_What is expected_
Each record should reappear exactly in your answer, minus any picture.
:: Records for the exercise ::
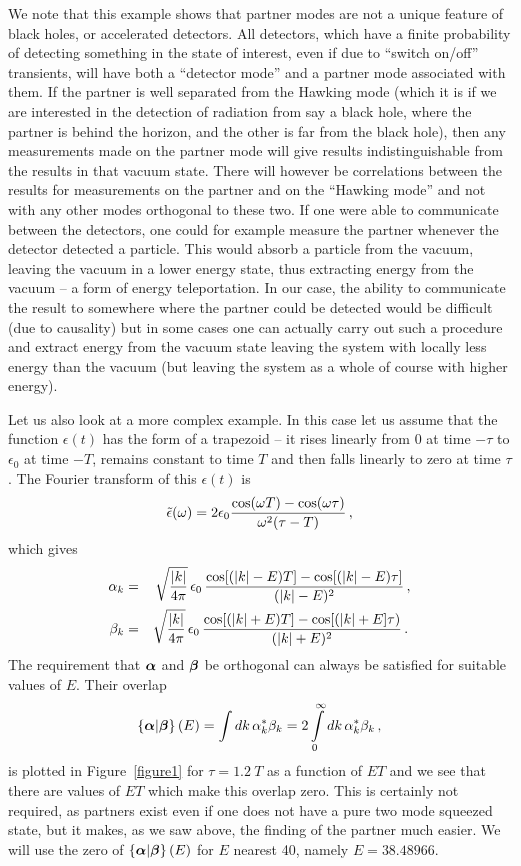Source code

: \documentclass[aps,prd,showpacs,amssymb,nofootinbib,twocolumn]{revtex4}
\newcommand{\scalar}[2]{\left\{#1|#2\right\}}
\newcommand{\nn}{\nonumber\\}
\newcommand{\f}[1]{\mbox{\boldmath$#1$}}
\newcommand{\bea}{\begin{eqnarray}}
\newcommand{\eea}{\end{eqnarray}}
\begin{document}
We note that this example shows that partner modes are not a unique feature of
black holes, or accelerated detectors. 
%
All detectors, which have a finite probability of detecting something in the 
state of interest, even if due to ``switch on/off'' transients,  will have 
both a ``detector mode'' and a partner mode associated with them. 
%
If the partner is well separated from the Hawking mode (which it is if we are
interested in the detection of radiation from say a black hole, where the
partner is behind the horizon, and the other is far from the black hole), 
then any measurements made on the partner mode will give results 
indistinguishable from the results in that vacuum state. 
%
There will however be correlations between the results for measurements on the 
partner and on the ``Hawking mode'' and not with any other modes orthogonal 
to these two. 
%
If one were able to communicate between the detectors, one could for example
measure the partner whenever the detector detected a particle. 
%
This would absorb a particle from the vacuum, leaving the vacuum in a lower 
energy state, thus extracting energy from the vacuum -- a form of energy 
teleportation. 
%
In our case, the ability to communicate the result to somewhere where the 
partner could be detected would be difficult (due to causality) but in some 
cases \cite {hotta} one can actually carry out such a procedure and extract 
energy from the vacuum state leaving the system with locally less energy than 
the vacuum (but leaving the system as a whole of course with higher energy).

Let us also look at a more complex example. 
%
In this case let us assume that the function $\epsilon(t)$ has the form of a 
trapezoid -- it rises linearly from 0 at time $-\tau$ to $\epsilon_0$ at time  
$-T$, remains constant to time $T$ and then falls linearly to zero at time 
$\tau$.
The Fourier transform of this $\epsilon(t)$ is
%
\bea
\tilde\epsilon(\omega)
=  
2\epsilon_0
{\cos(\omega T)-\cos(\omega\tau)\over\omega^2(\tau-T)}
\,,
\eea
%
%
which gives %
%
\bea
\alpha_k &=& \sqrt{|k|\over4\pi}\,\epsilon_0\, 
{\cos[(|k|- E)T]-\cos[(|k|- E)\tau]\over(|k|- E)^2}
\,,
\nn
\beta_k &=& \sqrt{|k|\over 4\pi}\, \epsilon_0\,
{\cos[(|k|+ E)T]-\cos[(|k|+ E]\tau)\over(|k|+ E)^2}
\,.\,
\eea
%
The requirement that $\f{\alpha}$ and $\f{\beta}$ be orthogonal can always 
be satisfied for suitable values of $E$. 
%
Their overlap 
%
\bea
\scalar{\f{\alpha}}{\f{\beta}}(E)
=
\int dk\,\alpha^*_{k}\beta_{k}
=
2\int\limits_0^\infty dk\,\alpha^*_{k}\beta_{k}
\,,
\eea
%
is plotted in Figure~\ref{figure1} for $\tau=1.2~T$ as a function of $ET$ 
and we see that there are values of $ET$ which make this overlap zero. 
%
This is certainly not required, as partners exist even if one does not have 
a pure two mode squeezed state, but it makes, as we saw above, the finding of 
the partner much easier.  
%
We will use the zero of $\scalar{\f{\alpha}}{\f{\beta}}(E)$
for $E$ nearest 40, namely $E=38.48966$.  
\end{document}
:::
_Solution below_
Source code

: \documentclass[aps,prd,showpacs,amssymb,nofootinbib,twocolumn]{revtex4}
\newcommand{\scalar}[2]{\left\{#1|#2\right\}}
\newcommand{\nn}{\nonumber\\}
\newcommand{\f}[1]{\mbox{\boldmath$#1$}}
\newcommand{\bea}{\begin{eqnarray}}
\newcommand{\eea}{\end{eqnarray}}
\begin{document}
We note that this example shows that partner modes are not a unique feature of
black holes, or accelerated detectors. 
%
All detectors, which have a finite probability of detecting something in the 
state of interest, even if due to ``switch on/off'' transients,  will have 
both a ``detector mode'' and a partner mode associated with them. 
%
If the partner is well separated from the Hawking mode (which it is if we are
interested in the detection of radiation from say a black hole, where the
partner is behind the horizon, and the other is far from the black hole), 
then any measurements made on the partner mode will give results 
indistinguishable from the results in that vacuum state. 
%
There will however be correlations between the results for measurements on the 
partner and on the ``Hawking mode'' and not with any other modes orthogonal 
to these two. 
%
If one were able to communicate between the detectors, one could for example
measure the partner whenever the detector detected a particle. 
%
This would absorb a particle from the vacuum, leaving the vacuum in a lower 
energy state, thus extracting energy from the vacuum -- a form of energy 
teleportation. 
%
In our case, the ability to communicate the result to somewhere where the 
partner could be detected would be difficult (due to causality) but in some 
cases \cite {hotta} one can actually carry out such a procedure and extract 
energy from the vacuum state leaving the system with locally less energy than 
the vacuum (but leaving the system as a whole of course with higher energy).

Let us also look at a more complex example. 
%
In this case let us assume that the function $\epsilon(t)$ has the form of a 
trapezoid -- it rises linearly from 0 at time $-\tau$ to $\epsilon_0$ at time  
$-T$, remains constant to time $T$ and then falls linearly to zero at time 
$\tau$.
The Fourier transform of this $\epsilon(t)$ is
%
\bea
\tilde\epsilon(\omega)
=  
2\epsilon_0
{\cos(\omega T)-\cos(\omega\tau)\over\omega^2(\tau-T)}
\,,
\eea
%
%
which gives %
%
\bea
\alpha_k &=& \sqrt{|k|\over4\pi}\,\epsilon_0\, 
{\cos[(|k|- E)T]-\cos[(|k|- E)\tau]\over(|k|- E)^2}
\,,
\nn
\beta_k &=& \sqrt{|k|\over 4\pi}\, \epsilon_0\,
{\cos[(|k|+ E)T]-\cos[(|k|+ E]\tau)\over(|k|+ E)^2}
\,.\,
\eea
%
The requirement that $\f{\alpha}$ and $\f{\beta}$ be orthogonal can always 
be satisfied for suitable values of $E$. 
%
Their overlap 
%
\bea
\scalar{\f{\alpha}}{\f{\beta}}(E)
=
\int dk\,\alpha^*_{k}\beta_{k}
=
2\int\limits_0^\infty dk\,\alpha^*_{k}\beta_{k}
\,,
\eea
%
is plotted in Figure~\ref{figure1} for $\tau=1.2~T$ as a function of $ET$ 
and we see that there are values of $ET$ which make this overlap zero. 
%
This is certainly not required, as partners exist even if one does not have 
a pure two mode squeezed state, but it makes, as we saw above, the finding of 
the partner much easier.  
%
We will use the zero of $\scalar{\f{\alpha}}{\f{\beta}}(E)$
for $E$ nearest 40, namely $E=38.48966$.  
\end{document}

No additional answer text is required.